As shown in Figure 1.0 the level of milk and dairy product consumption varies widely between countries. The highest levels of consumption are seen in Europe. In Finland for example, a massive 375.4kg was consumed per person in 2009, with Sweden close behind at 357.4kg, then the Netherlands (357.3.7kg), Albania (282kg), Germany (264kg) and Norway (262.6kg). Between 2002 and 2009, US consumption dropped from 264.6kg to 255.6kg and UK consumption increased from 233.3kg to 248.5kg so the gap between the two has largely been closed. The average amount of milk and dairy products consumed per person per year on a global scale is just 87.3kg (up from 79.8kg in 2002). It should be noted that while overall dairy consumption in the UK may have increased, the consumption of milk in 2009 was reduced according to the 2008/2009 National Diet and Nutrition Survey. For example, consumption for girls aged 11-18 years was 136 grams per day on average in 1997 and 107 grams per day in 2009; consumption for boys of the same age was 208 grams per day in 1997 and 172 grams per day in 2009. For adults, even larger decreases were seen, for women from 195 grams per day in 2000/2001 to 120 grams per day in 2009 and for men, from 225 grams per day to 165 grams per day (Bates et al., 2010).
The lowest levels of consumption are seen in Africa and Asia. In Liberia a mere 2.5kg was consumed per person in 2009. Other countries consuming small amounts include the Congo (3.7kg), Mozambique (4.1kg), the Democratic People's Republic of Korea (4.5kg), Viet Nam (11.5kg) and Thailand (21.8kg). With levels this low, it is reasonable to assume that many people in these countries and others do not consume any milk or milk products at all.
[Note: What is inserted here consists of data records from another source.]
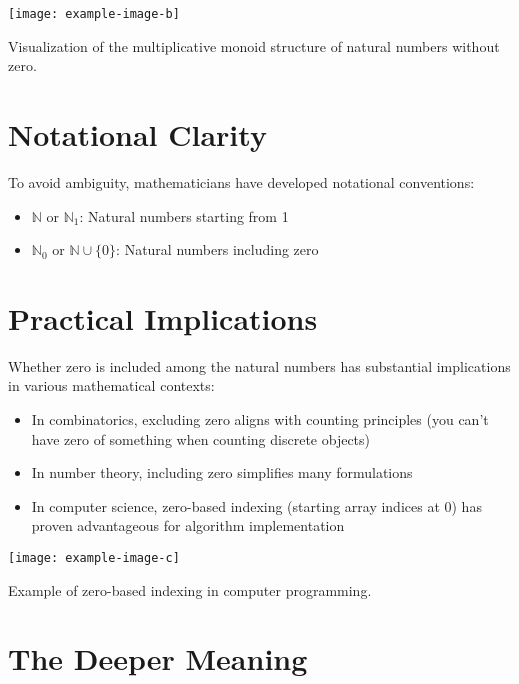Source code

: \documentclass[../../../OAE-SPEC-MAIN.tex]{subfiles}
\begin{document}
\begin{marginfigure}
\texttt{[image: example-image-b]}
\caption{Visualization of the multiplicative monoid structure of natural numbers without zero.}
\end{marginfigure}

\section{Notational Clarity}

To avoid ambiguity, mathematicians have developed notational conventions:
\begin{itemize}
\item $\mathbb{N}$ or $\mathbb{N}_1$: Natural numbers starting from 1
\item $\mathbb{N}_0$ or $\mathbb{N} \cup \{0\}$: Natural numbers including zero
\end{itemize}


\section{Practical Implications}

Whether zero is included among the natural numbers has substantial implications in various mathematical contexts:

\begin{itemize}
\item In combinatorics, excluding zero aligns with counting principles (you can't have zero of something when counting discrete objects)
\item In number theory, including zero simplifies many formulations
\item In computer science, zero-based indexing (starting array indices at 0) has proven advantageous for algorithm implementation
\end{itemize}

\begin{marginfigure}
\texttt{[image: example-image-c]}
\caption{Example of zero-based indexing in computer programming.}
\end{marginfigure}

\section{The Deeper Meaning}
\end{document}
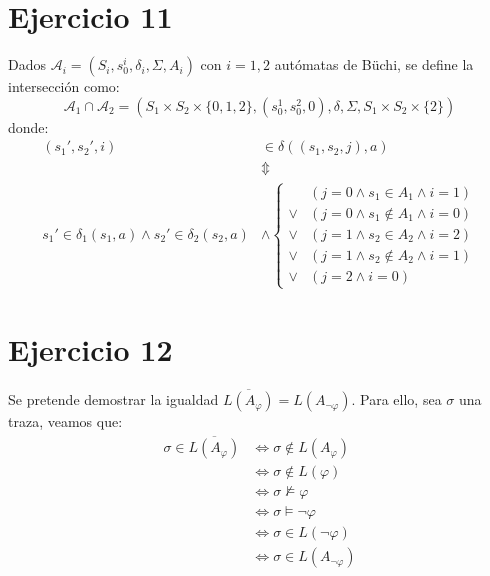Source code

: \documentclass{article}
\begin{document}
\section*{Ejercicio 11}
Dados $\mathcal{A}_i = (S_i, s_0^i, \delta_i, \Sigma, A_i)$ con $i = 1, 2$ autómatas de Büchi, se define la intersección como:
\begin{equation*}
	\mathcal{A}_1 \cap \mathcal{A}_2 = (S_1 \times S_2 \times \{0, 1, 2\}, (s_0^1, s_0^2, 0), \delta, \Sigma, S_1 \times S_2 \times \{2\})
\end{equation*}
donde:
\begin{equation*}
	\begin{aligned}
		(s_1', s_2', i)                                           & \in \delta((s_1, s_2, j), a)                          \\
		                                                          & \Updownarrow                                          \\
		s_1' \in \delta_1(s_1, a) \land s_2' \in \delta_2(s_2, a) & \land \begin{cases}
			                                                                       & (j = 0 \land s_1 \in A_1 \land i = 1)    \\
			                                                                  \lor & (j = 0 \land s_1 \notin A_1 \land i = 0) \\
			                                                                  \lor & (j = 1 \land s_2 \in A_2 \land i = 2)    \\
			                                                                  \lor & (j = 1 \land s_2 \notin A_2 \land i = 1) \\
			                                                                  \lor & (j = 2 \land i = 0)
		                                                                  \end{cases}
	\end{aligned}
\end{equation*}

\section*{Ejercicio 12}
Se pretende demostrar la igualdad $\overline{L(A_\varphi)} = L(A_{\neg\varphi})$.
Para ello, sea $\sigma$ una traza, veamos que:
\begin{equation*}
	\begin{aligned}
		\sigma \in \overline{L(A_\varphi)} & \iff \sigma \notin L(A_\varphi)    \\
		                                   & \iff \sigma \notin L(\varphi)      \\
		                                   & \iff \sigma \not\vDash \varphi     \\
		                                   & \iff \sigma \vDash \neg\varphi     \\
		                                   & \iff \sigma \in L(\neg\varphi)     \\
		                                   & \iff \sigma \in L(A_{\neg\varphi})
	\end{aligned}
\end{equation*}
\end{document}
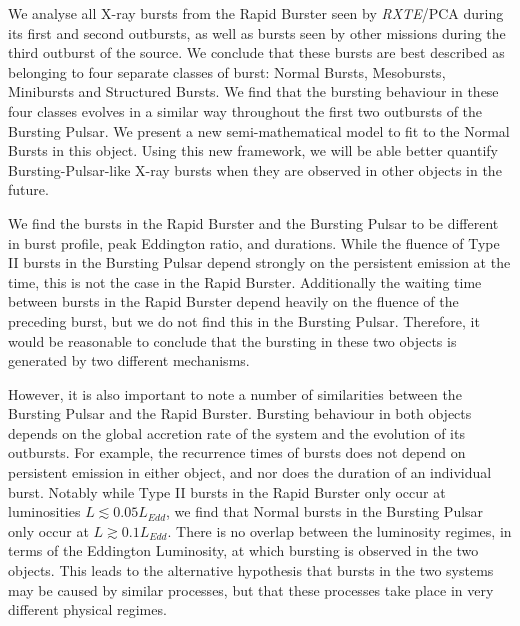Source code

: \par We analyse all X-ray bursts from the Rapid Burster seen by \textit{RXTE}/PCA during its first and second outbursts, as well as bursts seen by other missions during the third outburst of the source.  We conclude that these bursts are best described as belonging to four separate classes of burst: Normal Bursts, Mesobursts, Minibursts and Structured Bursts.  We find that the bursting behaviour in these four classes evolves in a similar way throughout the first two outbursts of the Bursting Pulsar.  We present a new semi-mathematical model to fit to the Normal Bursts in this object.  Using this new framework, we will be able better quantify Bursting-Pulsar-like X-ray bursts when they are observed in other objects in the future.
\par We find the bursts in the Rapid Burster and the Bursting Pulsar to be different in burst profile, peak Eddington ratio, and durations.  While the fluence of Type II bursts in the Bursting Pulsar depend strongly on the persistent emission at the time, this is not the case in the Rapid Burster.  Additionally the waiting time between bursts in the Rapid Burster depend heavily on the fluence of the preceding burst, but we do not find this in the Bursting Pulsar.  Therefore, it would be reasonable to conclude that the bursting in these two objects is generated by two different mechanisms.
\par However, it is also important to note a number of similarities between the Bursting Pulsar and the Rapid Burster.  Bursting behaviour in both objects depends on the global accretion rate of the system and the evolution of its outbursts.  For example, the recurrence times of bursts does not depend on persistent emission in either object, and nor does the duration of an individual burst.  Notably while Type II bursts in the Rapid Burster only occur at luminosities $L\lesssim0.05L_{Edd}$, we find that Normal bursts in the Bursting Pulsar only occur at $L\gtrsim0.1L_{Edd}$.  There is no overlap between the luminosity regimes, in terms of the Eddington Luminosity, at which bursting is observed in the two objects.  This leads to the alternative hypothesis that bursts in the two systems may be caused by similar processes, but that these processes take place in very different physical regimes.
While some European countries are consuming less (Sweden, France, Norway, Ireland, Portugal and Spain), consumption in developing countries is increasing (Brazil, Kenya, South Africa, India and China). In 2002 the amount consumed per person in China was 13.2kg, by 2009 this figured has risen to 29.8kg. Although the amount consumed per person in China is still relatively low compared to that in the West, it should be remembered that China has a population of 1.35 billion so this increase amounts to a significantly higher demand.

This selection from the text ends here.